La chasse à l'homme providentiel a repris au Parti libéral genevois. Elle devient d'autant plus cruciale que les libéraux viennent d'essuyer une lourde défaite en perdant le siège qu'ils occupaient depuis la nuit des temps à l'exécutif de la Ville de Genève. L'élection d'un nouveau chef de file, après les présidences avortées de Blaise-Alexandre Le Comte et Serge Bednarczyk, est si attendue que les rumeurs sur le nom du futur président enflent dans la République.

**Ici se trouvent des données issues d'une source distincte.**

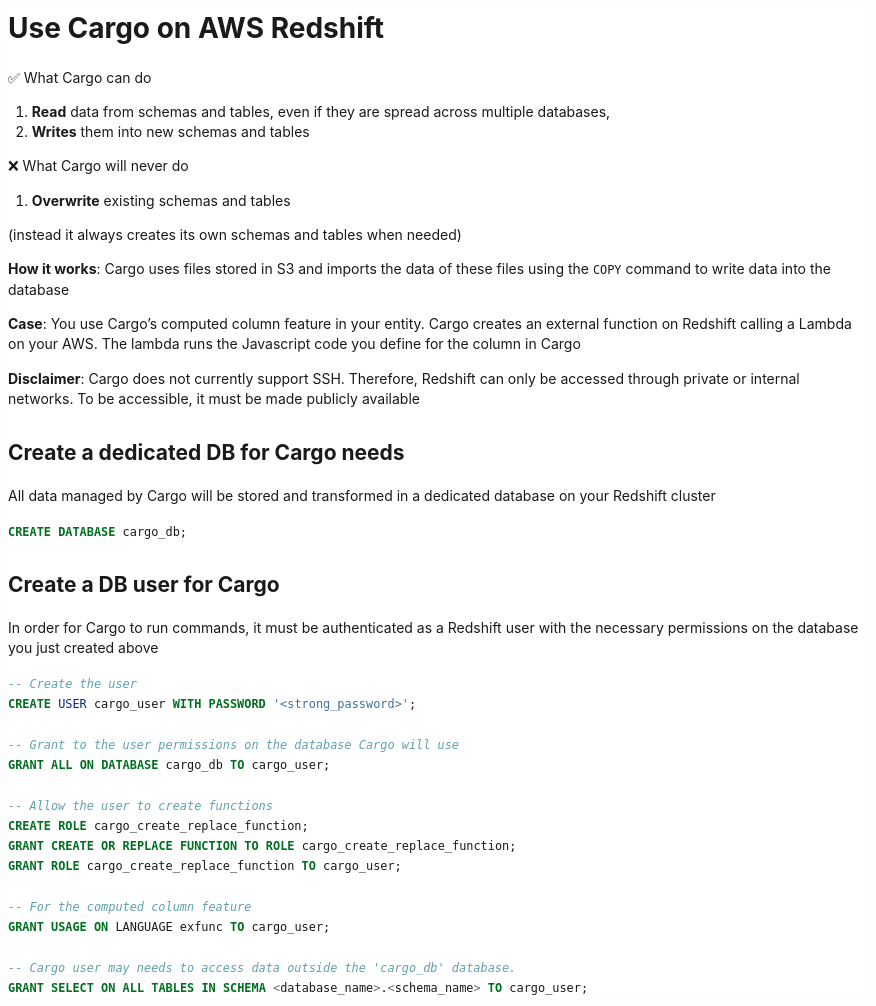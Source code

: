 # Use Cargo on AWS Redshift

✅ What Cargo can do

1. **Read** data from schemas and tables, even if they are spread across multiple databases,
2. **Writes** them into new schemas and tables

❌ What Cargo will never do

1. **Overwrite** existing schemas and tables

(instead it always creates its own schemas and tables when needed)



**How it works**: Cargo uses files stored in S3 and imports the data of these files using the `COPY` command to write data into the database

**Case**: You use Cargo’s computed column feature in your entity. Cargo creates an external function on Redshift calling a Lambda on your AWS. The lambda runs the Javascript code you define for the column in Cargo

**Disclaimer**: Cargo does not currently support SSH. Therefore, Redshift can only be accessed through private or internal networks. To be accessible, it must be made publicly available

## Create a dedicated DB for Cargo needs

All data managed by Cargo will be stored and transformed in a dedicated database on your Redshift cluster

```sql
CREATE DATABASE cargo_db;
```

## Create a DB user for Cargo

In order for Cargo to run commands, it must be authenticated as a Redshift user with the necessary permissions on the database you just created above

```sql
-- Create the user
CREATE USER cargo_user WITH PASSWORD '<strong_password>';

-- Grant to the user permissions on the database Cargo will use
GRANT ALL ON DATABASE cargo_db TO cargo_user;

-- Allow the user to create functions
CREATE ROLE cargo_create_replace_function;
GRANT CREATE OR REPLACE FUNCTION TO ROLE cargo_create_replace_function;
GRANT ROLE cargo_create_replace_function TO cargo_user;

-- For the computed column feature
GRANT USAGE ON LANGUAGE exfunc TO cargo_user;

-- Cargo user may needs to access data outside the 'cargo_db' database.
GRANT SELECT ON ALL TABLES IN SCHEMA <database_name>.<schema_name> TO cargo_user;
```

Nombreux sont les libéraux qui souhaiteraient confier le délicat mandat au député Michel Halpérin, ancien président du Grand Conseil. Par le passé, l'éminent avocat avait refusé. Aujourd'hui, il entrouvre une porte: «A ce jour, je n'ai pas changé d'avis. Mais ma décision finale n'est pas prise. Je veux prendre le temps de la réflexion», explique-t-il. Pour convaincre Michel Halpérin, les caciques du parti sont prêts à redessiner le poste de président. Une vice-présidence aux pouvoirs renforcés pourrait, par exemple, alléger la charge du futur chef de file, qui jouerait plutôt le rôle de figure d'autorité.

D'autres noms filtrent, comme celui de l'avocat Horace Gautier, 49 ans, militant de longue date du parti et défenseur d'un libéralisme de tradition, qui avait été écarté au profit de Blaise-Alexandre Le Comte. Ou encore l'avocat Cyril Aellen, ancien élu municipal à Bernex. La situation devrait se clarifier d'ici au mois de juin.